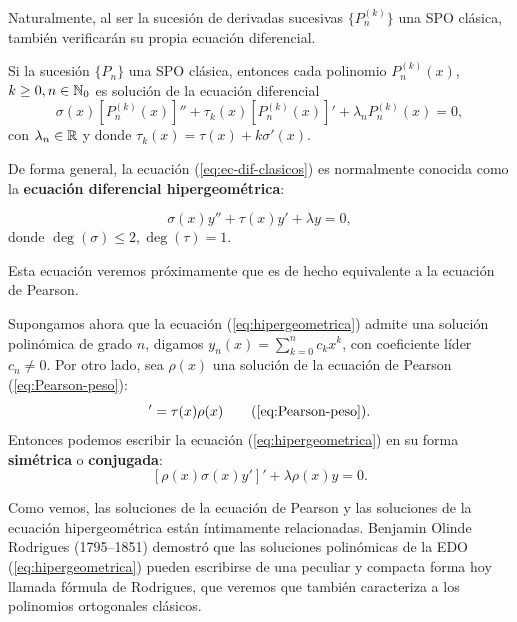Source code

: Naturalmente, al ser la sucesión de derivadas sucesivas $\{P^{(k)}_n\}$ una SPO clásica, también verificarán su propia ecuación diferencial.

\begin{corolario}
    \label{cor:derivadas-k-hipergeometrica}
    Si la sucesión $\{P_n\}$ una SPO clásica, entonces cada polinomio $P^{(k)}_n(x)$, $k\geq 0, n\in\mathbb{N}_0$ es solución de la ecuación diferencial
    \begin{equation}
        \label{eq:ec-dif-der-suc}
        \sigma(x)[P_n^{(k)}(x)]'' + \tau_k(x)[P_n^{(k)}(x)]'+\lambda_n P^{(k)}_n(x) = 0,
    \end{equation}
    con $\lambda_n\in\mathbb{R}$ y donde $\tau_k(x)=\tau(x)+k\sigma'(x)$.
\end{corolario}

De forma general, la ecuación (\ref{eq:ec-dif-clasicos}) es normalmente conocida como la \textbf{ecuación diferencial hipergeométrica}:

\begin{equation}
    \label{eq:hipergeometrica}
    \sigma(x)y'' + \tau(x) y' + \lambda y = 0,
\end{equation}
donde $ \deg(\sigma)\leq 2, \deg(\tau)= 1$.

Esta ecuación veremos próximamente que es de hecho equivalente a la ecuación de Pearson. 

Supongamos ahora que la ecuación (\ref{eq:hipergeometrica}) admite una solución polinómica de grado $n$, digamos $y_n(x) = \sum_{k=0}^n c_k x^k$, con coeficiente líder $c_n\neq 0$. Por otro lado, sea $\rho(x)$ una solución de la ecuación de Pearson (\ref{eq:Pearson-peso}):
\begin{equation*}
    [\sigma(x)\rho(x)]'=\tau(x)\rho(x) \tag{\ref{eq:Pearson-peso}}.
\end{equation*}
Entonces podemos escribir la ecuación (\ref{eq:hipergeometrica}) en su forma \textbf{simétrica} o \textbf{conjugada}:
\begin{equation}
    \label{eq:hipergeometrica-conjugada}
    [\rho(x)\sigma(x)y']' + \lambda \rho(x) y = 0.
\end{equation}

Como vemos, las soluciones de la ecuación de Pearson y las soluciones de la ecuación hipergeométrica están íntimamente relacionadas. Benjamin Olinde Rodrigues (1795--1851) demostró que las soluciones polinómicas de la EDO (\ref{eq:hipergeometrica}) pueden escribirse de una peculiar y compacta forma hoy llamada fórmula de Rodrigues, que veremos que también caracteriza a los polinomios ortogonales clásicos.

* Problem description *
Look for the word "derivadas" throughout the material above and copy every line that has it.

* Solution for this exercise *
: Naturalmente, al ser la sucesión de derivadas sucesivas $\{P^{(k)}_n\}$ una SPO clásica, también verificarán su propia ecuación diferencial.
    \label{cor:derivadas-k-hipergeometrica}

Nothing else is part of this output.